When you respond, restate each record exactly as it is given.
--- Data provided Enclosed Below ---
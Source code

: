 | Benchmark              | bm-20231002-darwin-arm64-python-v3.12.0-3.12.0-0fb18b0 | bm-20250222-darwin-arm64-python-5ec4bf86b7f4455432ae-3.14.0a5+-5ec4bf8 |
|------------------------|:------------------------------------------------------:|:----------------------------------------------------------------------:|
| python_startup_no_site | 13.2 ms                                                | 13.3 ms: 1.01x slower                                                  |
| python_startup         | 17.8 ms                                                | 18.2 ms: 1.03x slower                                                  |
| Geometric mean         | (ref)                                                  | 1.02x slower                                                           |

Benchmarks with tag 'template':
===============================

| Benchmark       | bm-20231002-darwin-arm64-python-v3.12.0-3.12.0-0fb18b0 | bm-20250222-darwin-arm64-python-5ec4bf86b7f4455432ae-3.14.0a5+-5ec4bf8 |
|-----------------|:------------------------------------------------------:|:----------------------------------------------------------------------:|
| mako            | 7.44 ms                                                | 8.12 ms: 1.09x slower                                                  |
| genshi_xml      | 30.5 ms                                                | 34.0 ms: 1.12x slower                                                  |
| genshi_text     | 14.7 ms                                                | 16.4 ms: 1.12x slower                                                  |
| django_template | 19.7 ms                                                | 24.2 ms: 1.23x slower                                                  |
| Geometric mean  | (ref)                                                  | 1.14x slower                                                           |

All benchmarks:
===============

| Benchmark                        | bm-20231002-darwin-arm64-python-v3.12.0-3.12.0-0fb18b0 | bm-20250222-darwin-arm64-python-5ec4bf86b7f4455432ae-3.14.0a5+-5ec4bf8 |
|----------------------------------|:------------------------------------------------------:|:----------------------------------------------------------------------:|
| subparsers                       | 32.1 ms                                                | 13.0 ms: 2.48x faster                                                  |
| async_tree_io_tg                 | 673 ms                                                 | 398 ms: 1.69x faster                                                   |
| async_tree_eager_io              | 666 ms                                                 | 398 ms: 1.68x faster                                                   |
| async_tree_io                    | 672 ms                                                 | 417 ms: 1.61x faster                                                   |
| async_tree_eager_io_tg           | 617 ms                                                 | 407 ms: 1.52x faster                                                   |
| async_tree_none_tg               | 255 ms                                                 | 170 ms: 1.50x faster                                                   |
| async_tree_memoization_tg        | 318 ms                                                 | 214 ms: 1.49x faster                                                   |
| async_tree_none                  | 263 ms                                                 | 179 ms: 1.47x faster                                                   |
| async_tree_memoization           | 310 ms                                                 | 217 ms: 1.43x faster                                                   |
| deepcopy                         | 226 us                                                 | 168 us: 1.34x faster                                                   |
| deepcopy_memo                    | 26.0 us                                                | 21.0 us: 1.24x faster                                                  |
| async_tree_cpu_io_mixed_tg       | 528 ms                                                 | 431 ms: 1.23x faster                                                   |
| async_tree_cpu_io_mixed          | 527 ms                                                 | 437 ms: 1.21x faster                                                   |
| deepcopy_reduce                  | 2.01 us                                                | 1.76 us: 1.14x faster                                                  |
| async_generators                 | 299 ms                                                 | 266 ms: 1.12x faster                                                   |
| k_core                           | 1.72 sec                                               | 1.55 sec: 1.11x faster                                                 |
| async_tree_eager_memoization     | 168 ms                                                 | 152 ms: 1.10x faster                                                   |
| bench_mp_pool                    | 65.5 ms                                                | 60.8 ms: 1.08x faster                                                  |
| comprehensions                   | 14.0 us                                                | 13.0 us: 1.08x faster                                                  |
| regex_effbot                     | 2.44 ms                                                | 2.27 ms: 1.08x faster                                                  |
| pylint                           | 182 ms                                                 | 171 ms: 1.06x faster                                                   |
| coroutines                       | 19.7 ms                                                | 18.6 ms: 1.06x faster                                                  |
--- End of Enclosed Data provided ---
▸ **Response to this exercise**:
Source code

: | Benchmark              | bm-20231002-darwin-arm64-python-v3.12.0-3.12.0-0fb18b0 | bm-20250222-darwin-arm64-python-5ec4bf86b7f4455432ae-3.14.0a5+-5ec4bf8 |
|------------------------|:------------------------------------------------------:|:----------------------------------------------------------------------:|
| python_startup_no_site | 13.2 ms                                                | 13.3 ms: 1.01x slower                                                  |
| python_startup         | 17.8 ms                                                | 18.2 ms: 1.03x slower                                                  |
| Geometric mean         | (ref)                                                  | 1.02x slower                                                           |

Benchmarks with tag 'template':
===============================

| Benchmark       | bm-20231002-darwin-arm64-python-v3.12.0-3.12.0-0fb18b0 | bm-20250222-darwin-arm64-python-5ec4bf86b7f4455432ae-3.14.0a5+-5ec4bf8 |
|-----------------|:------------------------------------------------------:|:----------------------------------------------------------------------:|
| mako            | 7.44 ms                                                | 8.12 ms: 1.09x slower                                                  |
| genshi_xml      | 30.5 ms                                                | 34.0 ms: 1.12x slower                                                  |
| genshi_text     | 14.7 ms                                                | 16.4 ms: 1.12x slower                                                  |
| django_template | 19.7 ms                                                | 24.2 ms: 1.23x slower                                                  |
| Geometric mean  | (ref)                                                  | 1.14x slower                                                           |

All benchmarks:
===============

| Benchmark                        | bm-20231002-darwin-arm64-python-v3.12.0-3.12.0-0fb18b0 | bm-20250222-darwin-arm64-python-5ec4bf86b7f4455432ae-3.14.0a5+-5ec4bf8 |
|----------------------------------|:------------------------------------------------------:|:----------------------------------------------------------------------:|
| subparsers                       | 32.1 ms                                                | 13.0 ms: 2.48x faster                                                  |
| async_tree_io_tg                 | 673 ms                                                 | 398 ms: 1.69x faster                                                   |
| async_tree_eager_io              | 666 ms                                                 | 398 ms: 1.68x faster                                                   |
| async_tree_io                    | 672 ms                                                 | 417 ms: 1.61x faster                                                   |
| async_tree_eager_io_tg           | 617 ms                                                 | 407 ms: 1.52x faster                                                   |
| async_tree_none_tg               | 255 ms                                                 | 170 ms: 1.50x faster                                                   |
| async_tree_memoization_tg        | 318 ms                                                 | 214 ms: 1.49x faster                                                   |
| async_tree_none                  | 263 ms                                                 | 179 ms: 1.47x faster                                                   |
| async_tree_memoization           | 310 ms                                                 | 217 ms: 1.43x faster                                                   |
| deepcopy                         | 226 us                                                 | 168 us: 1.34x faster                                                   |
| deepcopy_memo                    | 26.0 us                                                | 21.0 us: 1.24x faster                                                  |
| async_tree_cpu_io_mixed_tg       | 528 ms                                                 | 431 ms: 1.23x faster                                                   |
| async_tree_cpu_io_mixed          | 527 ms                                                 | 437 ms: 1.21x faster                                                   |
| deepcopy_reduce                  | 2.01 us                                                | 1.76 us: 1.14x faster                                                  |
| async_generators                 | 299 ms                                                 | 266 ms: 1.12x faster                                                   |
| k_core                           | 1.72 sec                                               | 1.55 sec: 1.11x faster                                                 |
| async_tree_eager_memoization     | 168 ms                                                 | 152 ms: 1.10x faster                                                   |
| bench_mp_pool                    | 65.5 ms                                                | 60.8 ms: 1.08x faster                                                  |
| comprehensions                   | 14.0 us                                                | 13.0 us: 1.08x faster                                                  |
| regex_effbot                     | 2.44 ms                                                | 2.27 ms: 1.08x faster                                                  |
| pylint                           | 182 ms                                                 | 171 ms: 1.06x faster                                                   |
| coroutines                       | 19.7 ms                                                | 18.6 ms: 1.06x faster                                                  |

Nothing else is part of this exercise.